Stored data entries:
☆ ☆ ☆ ☆ ☆ ☆ ☆

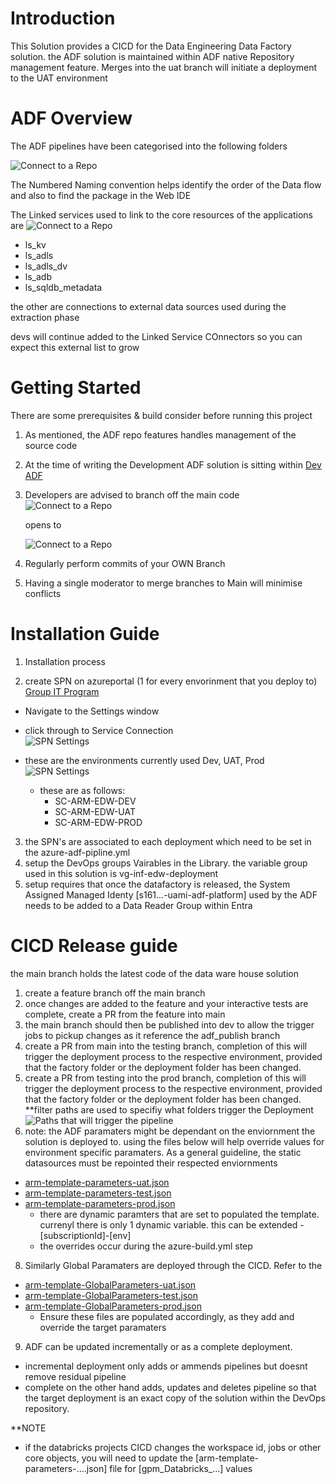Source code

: # Introduction

This Solution provides a CICD for the Data Engineering Data Factory solution. the ADF solution is maintained within ADF native Repository management feature. Merges into the uat branch will initiate a deployment to the UAT environment

# ADF Overview
The ADF pipelines have been categorised into the following folders

![Connect to a Repo](./images/ADF-pipelist1.PNG)

The Numbered Naming convention helps identify the order of the Data flow and also to find the package in the Web IDE


The Linked services used to link to the core resources of the applications are
![Connect to a Repo](./images/ADF-LS-list1.PNG)

- ls_kv
- ls_adls
- ls_adls_dv
- ls_adb
- ls_sqldb_metadata

the other are connections to external data sources used during the extraction phase 


devs will continue added to the Linked Service COnnectors so you can expect this external list to grow


# Getting Started

There are some prerequisites & build consider before running this project

1. As mentioned, the ADF repo features handles management of the source code
2. At the time of writing the Development ADF solution is sitting within [Dev ADF](https://adf.azure.com/en/home?factory=%2Fsubscriptions%2F5c771a6b-7686-4067-a58d-95551c37bf46%2FresourceGroups%2Frg-ig-lakehouse-dev-westeurope%2Fproviders%2FMicrosoft.DataFactory%2Ffactories%2Fadf-ig-dev-westeurope)
3. Developers are advised to branch off the main code ![Connect to a Repo](./images/ADFBranch.PNG)

   opens to

   ![Connect to a Repo](./images/ADFNewBranch.PNG)

4. Regularly perform commits of your OWN Branch
5. Having a single moderator to merge branches to Main will minimise conflicts

# Installation Guide

1. Installation process

2. create SPN on azureportal (1 for every envorinment that you deploy to)
   [Group IT Program](https://dev.azure.com/InfinigateHolding/Group%20IT%20Program/_settings/adminservices)

- Navigate to the Settings window

- click through to Service Connection  
  ![SPN Settings](./images/ADFSettingsServiceConnection.PNG)
- these are the environments currently used Dev, UAT, Prod
  ![SPN Settings](./images/ADFSettingsSPN.PNG)
  - these are as follows:
    - SC-ARM-EDW-DEV
    - SC-ARM-EDW-UAT
    - SC-ARM-EDW-PROD

3. the SPN's are associated to each deployment which need to be set in the azure-adf-pipline.yml
4. setup the DevOps groups Vairables in the Library. the variable group used in this solution is vg-inf-edw-deployment
5. setup requires that once the datafactory is released, the System Assigned Managed Identy [s161...-uami-adf-platform] used by the ADF needs to be added to a Data Reader Group within Entra

# CICD Release guide
the main branch holds the latest code of the data ware house solution
1. create a feature branch off the main branch
2. once changes are added to the feature and your interactive tests are complete, create a PR from the feature into main
3. the main branch should then be published into dev to allow the trigger jobs to pickup changes as it reference the adf_publish branch
4. create a PR from main into the testing branch, completion of this will trigger the deployment process to the respective environment, provided that the factory folder or the deployment folder has been changed.
4. create a PR from testing into the prod branch, completion of this will trigger the deployment process to the respective environment, provided that the factory folder or the deployment folder has been changed.
**filter paths are used to specifiy what folders trigger the Deployment
  ![Paths that will trigger the pipeline](./images/TriggeredPaths1.PNG)
7. note: the ADF paramaters might be dependant on the enviornment the solution is deployed to. using the files below will help override values for environment specific paramaters. As a general guideline, the static datasources must be repointed their respected enviornments

- [arm-template-parameters-uat.json](/factory/arm-template-parameters-uat.json)
- [arm-template-parameters-test.json](/factory/arm-template-parameters-test.json)
- [arm-template-parameters-prod.json](/factory/arm-template-parameters-prod.json)
  - there are dynamic paramters that are set to populated the template. currenyl there is only 1 dynamic variable. this can be extended -[subscriptionId]-[env]
  - the overrides occur during the azure-build.yml step
8. Similarly Global Paramaters are deployed through the CICD. Refer to the 
- [arm-template-GlobalParameters-uat.json](/factory/arm-template-parameters-uat.json)
- [arm-template-GlobalParameters-test.json](/factory/arm-template-parameters-test.json)
- [arm-template-GlobalParameters-prod.json](/factory/arm-template-parameters-prod.json)
  - Ensure these files are populated accordingly, as they add and override the target paramaters 
9. ADF can be updated incrementally or as a complete deployment. 
- incremental deployment only adds or ammends pipelines but doesnt remove residual pipeline
- complete on the other hand adds, updates and deletes pipeline so that the target deployment is an exact copy of the solution within the DevOps repository.


\*\*NOTE

- if the databricks projects CICD changes the workspace id, jobs or other core objects, you will need to update the [arm-template-parameters-....json] file for [gpm_Databricks_...] values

☆ ☆ ☆ ☆ ☆ ☆ ☆

Set down, exactly as they stand above, the lines starting with the line with "# Getting Started" and going on through the line with "1. As mentioned, the", and no others.

# Getting Started

There are some prerequisites & build consider before running this project

1. As mentioned, the ADF repo features handles management of the source code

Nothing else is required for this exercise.